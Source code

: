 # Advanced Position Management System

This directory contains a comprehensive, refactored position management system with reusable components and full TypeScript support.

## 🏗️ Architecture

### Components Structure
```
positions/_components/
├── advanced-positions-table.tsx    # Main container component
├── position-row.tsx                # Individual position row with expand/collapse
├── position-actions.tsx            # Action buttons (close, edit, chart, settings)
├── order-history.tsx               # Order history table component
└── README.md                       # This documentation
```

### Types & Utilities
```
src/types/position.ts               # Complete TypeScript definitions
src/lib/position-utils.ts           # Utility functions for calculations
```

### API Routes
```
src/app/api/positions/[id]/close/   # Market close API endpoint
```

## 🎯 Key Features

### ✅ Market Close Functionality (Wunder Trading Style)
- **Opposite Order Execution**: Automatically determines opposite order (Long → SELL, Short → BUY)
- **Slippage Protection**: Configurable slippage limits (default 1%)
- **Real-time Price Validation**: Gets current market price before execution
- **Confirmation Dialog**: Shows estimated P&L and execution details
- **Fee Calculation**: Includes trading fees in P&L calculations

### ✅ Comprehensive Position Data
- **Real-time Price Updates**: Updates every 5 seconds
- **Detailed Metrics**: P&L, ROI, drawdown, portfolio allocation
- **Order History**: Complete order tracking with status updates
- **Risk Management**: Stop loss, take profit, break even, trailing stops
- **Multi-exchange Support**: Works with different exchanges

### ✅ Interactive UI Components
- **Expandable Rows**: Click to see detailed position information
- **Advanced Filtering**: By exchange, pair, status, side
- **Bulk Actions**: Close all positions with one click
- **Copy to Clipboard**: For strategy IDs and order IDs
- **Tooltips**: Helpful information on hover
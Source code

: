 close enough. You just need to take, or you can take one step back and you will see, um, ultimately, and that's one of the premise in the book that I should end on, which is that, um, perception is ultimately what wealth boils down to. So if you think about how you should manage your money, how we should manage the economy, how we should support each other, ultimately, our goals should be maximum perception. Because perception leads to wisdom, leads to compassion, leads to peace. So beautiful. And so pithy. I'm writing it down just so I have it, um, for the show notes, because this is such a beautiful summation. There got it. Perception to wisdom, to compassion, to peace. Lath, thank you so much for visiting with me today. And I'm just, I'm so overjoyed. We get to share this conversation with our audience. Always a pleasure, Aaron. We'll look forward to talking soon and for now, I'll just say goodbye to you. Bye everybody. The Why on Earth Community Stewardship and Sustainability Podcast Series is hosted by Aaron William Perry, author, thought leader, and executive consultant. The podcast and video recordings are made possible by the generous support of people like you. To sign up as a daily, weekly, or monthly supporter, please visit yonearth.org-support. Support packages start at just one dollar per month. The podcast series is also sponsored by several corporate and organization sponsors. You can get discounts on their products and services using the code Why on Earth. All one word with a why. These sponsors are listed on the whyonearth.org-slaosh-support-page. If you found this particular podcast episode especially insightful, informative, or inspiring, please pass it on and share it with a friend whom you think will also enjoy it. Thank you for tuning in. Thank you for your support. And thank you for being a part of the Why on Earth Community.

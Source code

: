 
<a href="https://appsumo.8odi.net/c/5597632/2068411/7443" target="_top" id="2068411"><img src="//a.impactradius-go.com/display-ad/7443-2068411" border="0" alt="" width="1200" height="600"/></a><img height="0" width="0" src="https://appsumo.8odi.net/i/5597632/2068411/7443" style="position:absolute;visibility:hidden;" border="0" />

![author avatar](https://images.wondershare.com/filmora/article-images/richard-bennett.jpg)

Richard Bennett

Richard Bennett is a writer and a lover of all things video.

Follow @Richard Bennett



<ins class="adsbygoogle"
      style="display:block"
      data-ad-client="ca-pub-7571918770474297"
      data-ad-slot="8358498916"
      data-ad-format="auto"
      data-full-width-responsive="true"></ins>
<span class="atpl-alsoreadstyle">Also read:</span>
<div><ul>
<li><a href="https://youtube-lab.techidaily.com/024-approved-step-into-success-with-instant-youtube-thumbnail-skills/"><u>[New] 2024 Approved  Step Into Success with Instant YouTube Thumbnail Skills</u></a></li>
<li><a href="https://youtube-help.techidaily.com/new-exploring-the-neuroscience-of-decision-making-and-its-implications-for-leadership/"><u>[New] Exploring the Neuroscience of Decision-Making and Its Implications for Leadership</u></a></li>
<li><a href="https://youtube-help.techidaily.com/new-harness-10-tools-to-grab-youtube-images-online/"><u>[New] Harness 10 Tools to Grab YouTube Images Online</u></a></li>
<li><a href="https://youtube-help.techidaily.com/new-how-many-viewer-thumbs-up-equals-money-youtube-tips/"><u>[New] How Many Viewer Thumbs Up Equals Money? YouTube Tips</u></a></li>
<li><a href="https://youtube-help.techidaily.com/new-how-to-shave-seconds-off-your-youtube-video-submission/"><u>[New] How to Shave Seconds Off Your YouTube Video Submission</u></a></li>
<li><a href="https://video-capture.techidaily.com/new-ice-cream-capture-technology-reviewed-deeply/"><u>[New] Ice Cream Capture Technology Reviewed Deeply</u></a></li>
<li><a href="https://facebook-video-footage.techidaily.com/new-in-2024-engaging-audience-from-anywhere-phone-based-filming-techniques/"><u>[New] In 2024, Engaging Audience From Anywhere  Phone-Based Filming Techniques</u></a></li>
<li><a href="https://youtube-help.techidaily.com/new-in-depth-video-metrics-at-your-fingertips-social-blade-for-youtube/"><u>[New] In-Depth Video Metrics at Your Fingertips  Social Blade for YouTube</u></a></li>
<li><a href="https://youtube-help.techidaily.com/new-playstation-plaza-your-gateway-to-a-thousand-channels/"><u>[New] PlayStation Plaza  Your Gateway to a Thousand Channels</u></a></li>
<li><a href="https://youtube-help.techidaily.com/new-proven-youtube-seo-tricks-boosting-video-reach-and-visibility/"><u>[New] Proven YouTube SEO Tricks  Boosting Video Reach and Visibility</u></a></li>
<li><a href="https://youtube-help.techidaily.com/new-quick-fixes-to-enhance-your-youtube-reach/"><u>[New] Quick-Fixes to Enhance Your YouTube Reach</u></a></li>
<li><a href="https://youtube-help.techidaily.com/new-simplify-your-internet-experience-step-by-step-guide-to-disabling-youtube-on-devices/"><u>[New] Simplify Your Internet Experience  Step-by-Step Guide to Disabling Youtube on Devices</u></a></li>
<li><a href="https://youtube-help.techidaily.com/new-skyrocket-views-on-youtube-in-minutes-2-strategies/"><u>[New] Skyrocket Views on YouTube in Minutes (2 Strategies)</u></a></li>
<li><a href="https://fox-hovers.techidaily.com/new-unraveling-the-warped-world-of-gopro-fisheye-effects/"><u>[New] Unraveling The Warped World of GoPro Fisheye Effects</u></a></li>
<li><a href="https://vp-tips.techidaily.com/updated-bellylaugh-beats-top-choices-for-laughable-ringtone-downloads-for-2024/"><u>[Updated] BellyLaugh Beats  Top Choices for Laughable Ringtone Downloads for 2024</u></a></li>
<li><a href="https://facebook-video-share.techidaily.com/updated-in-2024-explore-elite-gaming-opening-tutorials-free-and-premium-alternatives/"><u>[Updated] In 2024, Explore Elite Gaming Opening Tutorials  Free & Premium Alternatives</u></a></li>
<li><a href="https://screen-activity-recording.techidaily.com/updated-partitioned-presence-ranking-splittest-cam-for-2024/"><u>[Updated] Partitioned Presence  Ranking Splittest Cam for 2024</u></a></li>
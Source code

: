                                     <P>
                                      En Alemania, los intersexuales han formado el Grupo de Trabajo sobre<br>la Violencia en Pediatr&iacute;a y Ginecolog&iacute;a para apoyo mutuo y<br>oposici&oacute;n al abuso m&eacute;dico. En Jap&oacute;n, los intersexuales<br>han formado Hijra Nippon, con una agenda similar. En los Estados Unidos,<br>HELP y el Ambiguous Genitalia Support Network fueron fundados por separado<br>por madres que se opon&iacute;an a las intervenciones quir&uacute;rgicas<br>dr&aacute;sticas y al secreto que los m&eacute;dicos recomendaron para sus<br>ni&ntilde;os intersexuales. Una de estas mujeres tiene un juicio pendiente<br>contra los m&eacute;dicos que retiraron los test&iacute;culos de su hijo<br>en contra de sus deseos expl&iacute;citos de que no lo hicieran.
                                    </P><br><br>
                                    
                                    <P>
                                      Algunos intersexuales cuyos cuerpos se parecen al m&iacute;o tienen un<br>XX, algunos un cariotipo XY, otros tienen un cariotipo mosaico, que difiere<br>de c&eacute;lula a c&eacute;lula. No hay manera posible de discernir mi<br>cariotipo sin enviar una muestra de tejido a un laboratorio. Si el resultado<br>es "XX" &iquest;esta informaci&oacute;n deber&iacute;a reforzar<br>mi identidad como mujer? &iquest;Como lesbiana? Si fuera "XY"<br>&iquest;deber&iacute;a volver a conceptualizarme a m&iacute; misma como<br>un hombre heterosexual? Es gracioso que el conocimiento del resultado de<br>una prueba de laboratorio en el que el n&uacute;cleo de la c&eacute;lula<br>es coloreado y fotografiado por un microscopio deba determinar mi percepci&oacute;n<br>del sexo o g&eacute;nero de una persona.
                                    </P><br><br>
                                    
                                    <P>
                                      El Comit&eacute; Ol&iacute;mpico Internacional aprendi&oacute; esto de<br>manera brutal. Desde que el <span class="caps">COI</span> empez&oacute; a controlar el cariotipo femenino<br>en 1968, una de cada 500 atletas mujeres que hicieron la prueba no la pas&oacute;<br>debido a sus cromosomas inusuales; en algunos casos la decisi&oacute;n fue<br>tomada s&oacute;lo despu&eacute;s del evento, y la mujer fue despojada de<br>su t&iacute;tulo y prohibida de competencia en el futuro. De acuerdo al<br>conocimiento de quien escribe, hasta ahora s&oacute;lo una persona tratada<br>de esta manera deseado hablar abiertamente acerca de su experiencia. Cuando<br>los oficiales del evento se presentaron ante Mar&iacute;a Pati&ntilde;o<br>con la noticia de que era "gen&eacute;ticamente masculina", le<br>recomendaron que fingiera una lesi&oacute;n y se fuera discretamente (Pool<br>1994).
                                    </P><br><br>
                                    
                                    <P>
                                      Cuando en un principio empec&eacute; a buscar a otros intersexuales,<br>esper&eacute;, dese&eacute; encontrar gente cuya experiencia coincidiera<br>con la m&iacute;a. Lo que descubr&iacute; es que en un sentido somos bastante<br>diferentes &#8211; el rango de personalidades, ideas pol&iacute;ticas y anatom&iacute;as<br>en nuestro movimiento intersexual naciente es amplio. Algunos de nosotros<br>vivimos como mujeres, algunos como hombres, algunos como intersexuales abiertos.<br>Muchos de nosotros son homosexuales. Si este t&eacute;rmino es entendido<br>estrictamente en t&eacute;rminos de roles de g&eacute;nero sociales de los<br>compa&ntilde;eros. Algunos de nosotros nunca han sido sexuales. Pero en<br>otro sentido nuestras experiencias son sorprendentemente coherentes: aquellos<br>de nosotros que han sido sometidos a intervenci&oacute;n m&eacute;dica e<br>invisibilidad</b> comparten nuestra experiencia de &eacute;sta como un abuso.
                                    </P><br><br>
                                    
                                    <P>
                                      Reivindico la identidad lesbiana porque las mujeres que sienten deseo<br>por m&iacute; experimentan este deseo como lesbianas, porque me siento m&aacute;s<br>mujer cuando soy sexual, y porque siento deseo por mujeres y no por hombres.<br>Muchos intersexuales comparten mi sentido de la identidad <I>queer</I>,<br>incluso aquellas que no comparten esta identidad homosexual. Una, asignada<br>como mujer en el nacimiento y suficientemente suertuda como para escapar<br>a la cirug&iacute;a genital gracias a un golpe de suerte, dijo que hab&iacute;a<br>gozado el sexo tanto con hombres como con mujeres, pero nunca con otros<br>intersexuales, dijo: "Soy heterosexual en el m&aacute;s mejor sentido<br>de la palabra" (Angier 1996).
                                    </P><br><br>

········

ACTION ITEM: Looking at the listing above, which lines hold "status"? Copy every such line.

SOLUTION:
- **Order History**: Complete order tracking with status updates
- **Advanced Filtering**: By exchange, pair, status, side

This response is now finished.